The News & Observer

Project: Big Poultry in North Carolina 

The Charlotte Observer and The News & Observer, two McClatchy newsrooms, took a deep look at North Carolina’s poultry industry that’s very lightly regulated and growing profoundly.The state has implemented a lot of rules to protect the industry from public scrutiny, including keeping the locations secret. As part of its project, the paper mapped all the poultry operations within the state, the first publicly available resource documenting where operations are. 

Raleigh, North Carolina 
https://www.newsobserver.com/
Interview with Cathy Clabby, Investigations / High Impact Editor; Gavin Off, data reporter, Charlotte Observer

Time: 

10 months 

Technology used: 

  • Excel

  • QGIS

  • Google Street View

  • Google Earth

How it started: 

A decade prior, the paper’s data reporter, Gavin Off, had covered emissions from the hog industry in Missouri for a grad-school class project. Yet, Missouri made that information public. In North Carolina, the information on the poultry industry, which by 2022 was producing 1 billion birds a year,  was kept secret. This piqued his interest.

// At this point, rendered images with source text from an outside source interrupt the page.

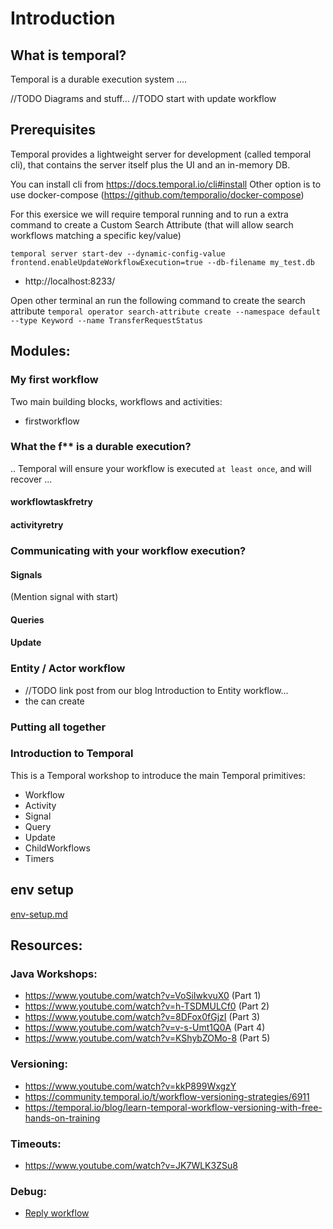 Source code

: # Introduction

## What is temporal?




Temporal is a durable execution system ....

//TODO Diagrams and stuff...
//TODO start with update workflow


## Prerequisites

Temporal provides a lightweight server for development (called temporal cli), 
that contains the server itself plus the UI and an in-memory DB.

You can install cli from https://docs.temporal.io/cli#install
Other option is to use docker-compose (https://github.com/temporalio/docker-compose)


For this exersice we will require temporal running and to run a extra command to create a Custom Search Attribute (that 
will allow search workflows matching a specific key/value)




`temporal server start-dev --dynamic-config-value frontend.enableUpdateWorkflowExecution=true --db-filename my_test.db`
- http://localhost:8233/


Open other terminal an run the following command to create the search attribute
`temporal operator search-attribute create --namespace default --type Keyword --name TransferRequestStatus`


## Modules:

### My first workflow

Two main building blocks, workflows and activities:

- firstworkflow

### What the f** is a durable execution?

.. Temporal will ensure your workflow is executed `at least once`, and will recover ...

#### workflowtaskfretry

#### activityretry

### Communicating with your workflow execution?

#### Signals

(Mention signal with start)

#### Queries

#### Update

### Entity / Actor workflow

- //TODO link post from our blog
  Introduction to Entity workflow...
- the can create

### Putting all together

### Introduction to Temporal

This is a Temporal workshop to introduce the main Temporal primitives:

- Workflow
- Activity
- Signal
- Query
- Update
- ChildWorkflows
- Timers

## env setup

[env-setup.md](./env-setup.md)

## Resources:

### Java Workshops:

- https://www.youtube.com/watch?v=VoSiIwkvuX0 (Part 1)
- https://www.youtube.com/watch?v=h-TSDMULCf0 (Part 2)
- https://www.youtube.com/watch?v=8DFox0fGjzI (Part 3)
- https://www.youtube.com/watch?v=v-s-Umt1Q0A (Part 4)
- https://www.youtube.com/watch?v=KShybZOMo-8 (Part 5)

### Versioning:

- https://www.youtube.com/watch?v=kkP899WxgzY
- https://community.temporal.io/t/workflow-versioning-strategies/6911
- https://temporal.io/blog/learn-temporal-workflow-versioning-with-free-hands-on-training

### Timeouts:

- https://www.youtube.com/watch?v=JK7WLK3ZSu8

### Debug:

- [Reply workflow](https://github.com/temporalio/samples-java/blob/main/src/test/java/io/temporal/samples/hello/HelloActivityReplayTest.java)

Gavin and his editor were aware that while North Carolina’s industrial-scale hog farms were long controversial due to the waste and nuisances they produce, the state had disclosed in recent years that the poultry industry was producing more manure than the swine industry. Coupled with the interest and experience of Off and the paper’s environmental reporter, the newsrooms decided to explore the secret industry further.  

Challenges: 

The largest challenge was creating the map of the poultry farms as the state did not release public information on the farms location. So the team pulled together a collection of maps from various sources - such as environmental groups and universities- that gave them different sets of information and compiled it into one map, then fact-checked the findings - resulting in plotting about 8,000 points that required even more fact checking. Coupled with Census data, the team was able to - for the first time - plot out how many residents lived near poultry farms, which had spread to at least 79 of North Carolina’s 100 counties. 

Data/Documents: 

  • Environmental Working Group poultry location map

  • Stanford University poultry location map

  • U.S. Census Bureau data

  • North Carolina parcel map 

  • North Carolina animal permit data 

  • North Carolina water quality data

  • USDA  loan data

    Impact: 

Big Poultry won several national awards including: 
-IRE Award for Division 4 newspapers
-M.I.T's The Victor K. McElheny Award
-National Headliner Award for environmental reporting
-National Press Foundation’s Thomas L. Stokes Award for best energy & environment reporting.
-Society of News Design for investigative or public service reporting

The series also lead to some change:

-The series was cited numerous times in a federal complaint to the U.S. EPA. The complaint said North Carolina’s failure to regulate poultry farms has endangered the environment and jeopardized human health, leaving people of color to suffer disproportionate impacts from the waste
-A new bill proposes regulating North Carolina’s industrial-scale poultry farms more aggressively to reduce risks to neighbors and the environment.
-The EPA is studying pollution from industrial-sized animal farms, potentially a first step toward new rules that could impact North Carolina’s booming hog and poultry industries.

Advice: 

  1. Data will only get you halfway, knocking on doors and shoe-leather reporting will push you over the finish line and get people to care.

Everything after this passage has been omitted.